Plain-text document sources:
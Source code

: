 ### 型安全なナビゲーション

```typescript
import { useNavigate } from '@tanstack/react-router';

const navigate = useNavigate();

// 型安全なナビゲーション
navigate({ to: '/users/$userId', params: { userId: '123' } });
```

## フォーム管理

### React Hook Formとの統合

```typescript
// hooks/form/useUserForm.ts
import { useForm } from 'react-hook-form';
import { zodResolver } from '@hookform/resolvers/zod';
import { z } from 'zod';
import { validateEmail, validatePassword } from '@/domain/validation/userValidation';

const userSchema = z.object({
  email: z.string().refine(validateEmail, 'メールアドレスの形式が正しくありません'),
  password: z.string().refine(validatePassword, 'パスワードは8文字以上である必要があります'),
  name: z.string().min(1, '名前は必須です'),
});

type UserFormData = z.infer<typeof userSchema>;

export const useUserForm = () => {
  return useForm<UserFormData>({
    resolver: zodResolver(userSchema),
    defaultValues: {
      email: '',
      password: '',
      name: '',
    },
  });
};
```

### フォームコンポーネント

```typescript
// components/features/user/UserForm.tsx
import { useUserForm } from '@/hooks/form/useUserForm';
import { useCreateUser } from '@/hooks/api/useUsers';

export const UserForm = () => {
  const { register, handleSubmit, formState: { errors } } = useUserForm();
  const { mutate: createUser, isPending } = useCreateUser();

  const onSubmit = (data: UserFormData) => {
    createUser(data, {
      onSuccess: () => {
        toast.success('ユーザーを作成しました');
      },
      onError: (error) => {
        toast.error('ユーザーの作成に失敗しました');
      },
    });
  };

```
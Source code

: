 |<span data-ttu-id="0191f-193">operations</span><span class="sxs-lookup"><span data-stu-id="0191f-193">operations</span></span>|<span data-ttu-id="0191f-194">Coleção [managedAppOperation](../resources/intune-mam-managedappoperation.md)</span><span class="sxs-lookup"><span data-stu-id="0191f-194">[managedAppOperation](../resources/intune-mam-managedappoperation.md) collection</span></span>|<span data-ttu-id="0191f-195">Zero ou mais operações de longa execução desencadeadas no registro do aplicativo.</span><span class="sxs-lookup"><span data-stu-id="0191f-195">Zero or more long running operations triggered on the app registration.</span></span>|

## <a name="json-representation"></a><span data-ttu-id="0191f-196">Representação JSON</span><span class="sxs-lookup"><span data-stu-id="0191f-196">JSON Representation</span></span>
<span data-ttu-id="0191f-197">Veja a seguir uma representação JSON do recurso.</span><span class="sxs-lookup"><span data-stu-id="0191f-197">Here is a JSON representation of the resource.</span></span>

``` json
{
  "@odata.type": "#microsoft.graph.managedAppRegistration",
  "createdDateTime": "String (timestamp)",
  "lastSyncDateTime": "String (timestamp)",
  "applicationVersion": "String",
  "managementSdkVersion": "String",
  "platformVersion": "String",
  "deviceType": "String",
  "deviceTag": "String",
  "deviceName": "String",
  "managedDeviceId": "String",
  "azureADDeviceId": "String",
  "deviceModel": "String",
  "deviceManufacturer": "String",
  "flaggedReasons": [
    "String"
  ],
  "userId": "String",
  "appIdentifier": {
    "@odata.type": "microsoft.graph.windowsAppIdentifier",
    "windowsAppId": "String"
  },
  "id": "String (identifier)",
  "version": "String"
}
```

— WHAT IS NEEDED —
Whenever a line in the data holds "toast", copy that line.

— YOUR RESPONSE —
        toast.success('ユーザーを作成しました');
        toast.error('ユーザーの作成に失敗しました');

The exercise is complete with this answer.